* **Excerpts from a dataset**:
↓
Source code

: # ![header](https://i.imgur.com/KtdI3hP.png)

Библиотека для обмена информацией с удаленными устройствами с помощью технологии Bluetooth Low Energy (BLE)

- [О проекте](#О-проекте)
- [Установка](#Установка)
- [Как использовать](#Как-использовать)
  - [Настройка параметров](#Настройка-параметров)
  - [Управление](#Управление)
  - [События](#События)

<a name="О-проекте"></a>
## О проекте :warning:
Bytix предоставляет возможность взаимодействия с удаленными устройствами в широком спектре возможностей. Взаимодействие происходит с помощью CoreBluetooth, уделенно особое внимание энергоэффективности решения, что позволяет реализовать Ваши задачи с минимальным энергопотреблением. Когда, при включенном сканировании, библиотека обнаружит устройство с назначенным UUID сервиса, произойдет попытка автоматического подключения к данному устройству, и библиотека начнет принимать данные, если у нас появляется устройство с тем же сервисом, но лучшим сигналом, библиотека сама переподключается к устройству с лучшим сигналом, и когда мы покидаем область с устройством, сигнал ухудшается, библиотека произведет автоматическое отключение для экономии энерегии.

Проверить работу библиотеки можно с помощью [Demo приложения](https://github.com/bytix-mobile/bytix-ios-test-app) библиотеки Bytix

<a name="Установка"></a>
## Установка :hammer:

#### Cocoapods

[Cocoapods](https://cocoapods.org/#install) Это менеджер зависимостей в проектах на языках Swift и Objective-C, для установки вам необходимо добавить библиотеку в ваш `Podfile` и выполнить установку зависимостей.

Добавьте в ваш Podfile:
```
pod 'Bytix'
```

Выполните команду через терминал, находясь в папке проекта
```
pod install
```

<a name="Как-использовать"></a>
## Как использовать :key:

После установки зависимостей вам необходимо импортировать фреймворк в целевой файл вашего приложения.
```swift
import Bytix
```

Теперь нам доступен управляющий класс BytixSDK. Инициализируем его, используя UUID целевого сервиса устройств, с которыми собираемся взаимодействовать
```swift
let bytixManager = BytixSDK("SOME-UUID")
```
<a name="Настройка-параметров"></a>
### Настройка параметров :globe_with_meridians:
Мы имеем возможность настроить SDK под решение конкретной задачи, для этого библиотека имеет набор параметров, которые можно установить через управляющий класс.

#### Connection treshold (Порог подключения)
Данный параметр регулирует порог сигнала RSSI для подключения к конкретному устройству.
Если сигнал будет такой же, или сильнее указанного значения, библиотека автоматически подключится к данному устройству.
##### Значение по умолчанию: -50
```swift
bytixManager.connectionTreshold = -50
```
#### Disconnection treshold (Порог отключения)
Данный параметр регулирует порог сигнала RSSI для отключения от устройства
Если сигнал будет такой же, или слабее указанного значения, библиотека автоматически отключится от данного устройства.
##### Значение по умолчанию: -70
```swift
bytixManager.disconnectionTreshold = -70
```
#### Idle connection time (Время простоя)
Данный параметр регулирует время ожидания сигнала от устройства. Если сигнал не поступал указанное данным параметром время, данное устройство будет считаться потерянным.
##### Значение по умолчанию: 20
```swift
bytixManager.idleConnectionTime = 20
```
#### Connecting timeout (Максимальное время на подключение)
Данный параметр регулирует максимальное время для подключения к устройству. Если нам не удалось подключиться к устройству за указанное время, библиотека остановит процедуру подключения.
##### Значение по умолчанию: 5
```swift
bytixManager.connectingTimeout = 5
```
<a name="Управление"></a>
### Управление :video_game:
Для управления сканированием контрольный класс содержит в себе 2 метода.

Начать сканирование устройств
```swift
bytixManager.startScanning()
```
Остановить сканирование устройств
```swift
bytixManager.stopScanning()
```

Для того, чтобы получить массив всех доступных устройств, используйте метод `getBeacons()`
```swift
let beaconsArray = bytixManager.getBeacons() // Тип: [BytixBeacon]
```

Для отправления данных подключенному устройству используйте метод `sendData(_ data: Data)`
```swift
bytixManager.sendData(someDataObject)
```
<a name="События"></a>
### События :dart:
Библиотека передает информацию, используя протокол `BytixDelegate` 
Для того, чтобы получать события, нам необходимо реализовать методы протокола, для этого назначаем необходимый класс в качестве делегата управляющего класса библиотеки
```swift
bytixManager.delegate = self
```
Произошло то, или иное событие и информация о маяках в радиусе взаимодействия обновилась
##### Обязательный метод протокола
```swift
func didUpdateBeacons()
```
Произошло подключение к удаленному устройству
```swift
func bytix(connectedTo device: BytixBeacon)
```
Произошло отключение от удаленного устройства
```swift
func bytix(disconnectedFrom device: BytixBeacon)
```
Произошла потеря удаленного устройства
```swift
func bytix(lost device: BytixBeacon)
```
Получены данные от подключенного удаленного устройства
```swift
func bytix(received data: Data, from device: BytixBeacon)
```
↑
* **ACTIVITY**:
Reply by returning the full set of records above exactly.

* **REPLY TO THE EXERCISE**:
Source code

: # ![header](https://i.imgur.com/KtdI3hP.png)

Библиотека для обмена информацией с удаленными устройствами с помощью технологии Bluetooth Low Energy (BLE)

- [О проекте](#О-проекте)
- [Установка](#Установка)
- [Как использовать](#Как-использовать)
  - [Настройка параметров](#Настройка-параметров)
  - [Управление](#Управление)
  - [События](#События)

<a name="О-проекте"></a>
## О проекте :warning:
Bytix предоставляет возможность взаимодействия с удаленными устройствами в широком спектре возможностей. Взаимодействие происходит с помощью CoreBluetooth, уделенно особое внимание энергоэффективности решения, что позволяет реализовать Ваши задачи с минимальным энергопотреблением. Когда, при включенном сканировании, библиотека обнаружит устройство с назначенным UUID сервиса, произойдет попытка автоматического подключения к данному устройству, и библиотека начнет принимать данные, если у нас появляется устройство с тем же сервисом, но лучшим сигналом, библиотека сама переподключается к устройству с лучшим сигналом, и когда мы покидаем область с устройством, сигнал ухудшается, библиотека произведет автоматическое отключение для экономии энерегии.

Проверить работу библиотеки можно с помощью [Demo приложения](https://github.com/bytix-mobile/bytix-ios-test-app) библиотеки Bytix

<a name="Установка"></a>
## Установка :hammer:

#### Cocoapods

[Cocoapods](https://cocoapods.org/#install) Это менеджер зависимостей в проектах на языках Swift и Objective-C, для установки вам необходимо добавить библиотеку в ваш `Podfile` и выполнить установку зависимостей.

Добавьте в ваш Podfile:
```
pod 'Bytix'
```

Выполните команду через терминал, находясь в папке проекта
```
pod install
```

<a name="Как-использовать"></a>
## Как использовать :key:

После установки зависимостей вам необходимо импортировать фреймворк в целевой файл вашего приложения.
```swift
import Bytix
```

Теперь нам доступен управляющий класс BytixSDK. Инициализируем его, используя UUID целевого сервиса устройств, с которыми собираемся взаимодействовать
```swift
let bytixManager = BytixSDK("SOME-UUID")
```
<a name="Настройка-параметров"></a>
### Настройка параметров :globe_with_meridians:
Мы имеем возможность настроить SDK под решение конкретной задачи, для этого библиотека имеет набор параметров, которые можно установить через управляющий класс.

#### Connection treshold (Порог подключения)
Данный параметр регулирует порог сигнала RSSI для подключения к конкретному устройству.
Если сигнал будет такой же, или сильнее указанного значения, библиотека автоматически подключится к данному устройству.
##### Значение по умолчанию: -50
```swift
bytixManager.connectionTreshold = -50
```
#### Disconnection treshold (Порог отключения)
Данный параметр регулирует порог сигнала RSSI для отключения от устройства
Если сигнал будет такой же, или слабее указанного значения, библиотека автоматически отключится от данного устройства.
##### Значение по умолчанию: -70
```swift
bytixManager.disconnectionTreshold = -70
```
#### Idle connection time (Время простоя)
Данный параметр регулирует время ожидания сигнала от устройства. Если сигнал не поступал указанное данным параметром время, данное устройство будет считаться потерянным.
##### Значение по умолчанию: 20
```swift
bytixManager.idleConnectionTime = 20
```
#### Connecting timeout (Максимальное время на подключение)
Данный параметр регулирует максимальное время для подключения к устройству. Если нам не удалось подключиться к устройству за указанное время, библиотека остановит процедуру подключения.
##### Значение по умолчанию: 5
```swift
bytixManager.connectingTimeout = 5
```
<a name="Управление"></a>
### Управление :video_game:
Для управления сканированием контрольный класс содержит в себе 2 метода.

Начать сканирование устройств
```swift
bytixManager.startScanning()
```
Остановить сканирование устройств
```swift
bytixManager.stopScanning()
```

Для того, чтобы получить массив всех доступных устройств, используйте метод `getBeacons()`
```swift
let beaconsArray = bytixManager.getBeacons() // Тип: [BytixBeacon]
```

Для отправления данных подключенному устройству используйте метод `sendData(_ data: Data)`
```swift
bytixManager.sendData(someDataObject)
```
<a name="События"></a>
### События :dart:
Библиотека передает информацию, используя протокол `BytixDelegate` 
Для того, чтобы получать события, нам необходимо реализовать методы протокола, для этого назначаем необходимый класс в качестве делегата управляющего класса библиотеки
```swift
bytixManager.delegate = self
```
Произошло то, или иное событие и информация о маяках в радиусе взаимодействия обновилась
##### Обязательный метод протокола
```swift
func didUpdateBeacons()
```
Произошло подключение к удаленному устройству
```swift
func bytix(connectedTo device: BytixBeacon)
```
Произошло отключение от удаленного устройства
```swift
func bytix(disconnectedFrom device: BytixBeacon)
```
Произошла потеря удаленного устройства
```swift
func bytix(lost device: BytixBeacon)
```
Получены данные от подключенного удаленного устройства
```swift
func bytix(received data: Data, from device: BytixBeacon)
```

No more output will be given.